**What you need to do**: Skip the images and return the records below exactly.

**Records to use**:
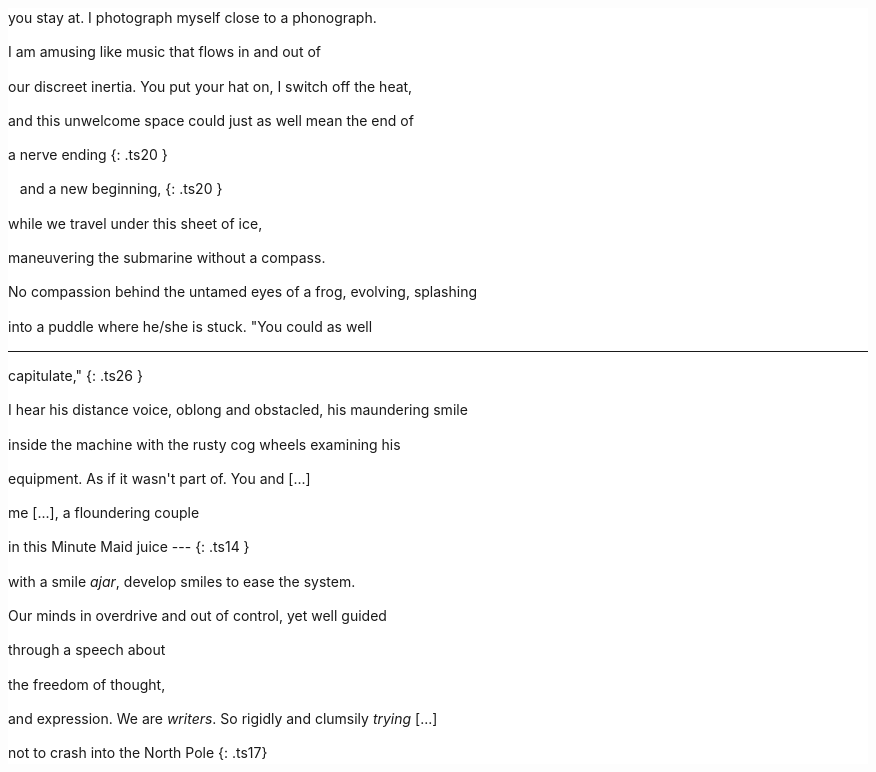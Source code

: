 
you stay at.
I
photograph
myself close to a phonograph.

I am amusing like music that flows in and
out
of

our discreet inertia. You put your hat on, I switch off the heat,

and
this
unwelcome space could just as well mean the end of

a nerve ending
{: .ts20 }

&nbsp;&nbsp;&nbsp;and a new beginning,
{: .ts20 }

while we travel under this sheet of ice,

maneuvering the submarine without a compass.

No compassion behind the untamed eyes
of a frog, evolving, splashing

into a puddle where he/she is stuck. "You
could as well

---

capitulate,"
{: .ts26 }

I hear his distance voice, oblong and obstacled, his maundering smile

inside the machine with the rusty cog wheels examining his

equipment. As if it wasn't part of. You and \[...\]

me \[...\], a floundering couple

in this Minute Maid juice ---
{: .ts14 }

with a smile *ajar*, develop smiles to ease the system.

Our minds in overdrive and out of control, yet well guided

through a speech about

the freedom of thought,

and expression. We are *writers*. So rigidly
and clumsily *trying* \[...\]

not to crash into the North Pole
{: .ts17}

**Exercise response**:
Source code

: 
you stay at.
I
photograph
myself close to a phonograph.

I am amusing like music that flows in and
out
of

our discreet inertia. You put your hat on, I switch off the heat,

and
this
unwelcome space could just as well mean the end of

a nerve ending
{: .ts20 }

&nbsp;&nbsp;&nbsp;and a new beginning,
{: .ts20 }

while we travel under this sheet of ice,

maneuvering the submarine without a compass.

No compassion behind the untamed eyes
of a frog, evolving, splashing

into a puddle where he/she is stuck. "You
could as well

---

capitulate,"
{: .ts26 }

I hear his distance voice, oblong and obstacled, his maundering smile

inside the machine with the rusty cog wheels examining his

equipment. As if it wasn't part of. You and \[...\]

me \[...\], a floundering couple

in this Minute Maid juice ---
{: .ts14 }

with a smile *ajar*, develop smiles to ease the system.

Our minds in overdrive and out of control, yet well guided

through a speech about

the freedom of thought,

and expression. We are *writers*. So rigidly
and clumsily *trying* \[...\]

not to crash into the North Pole
{: .ts17}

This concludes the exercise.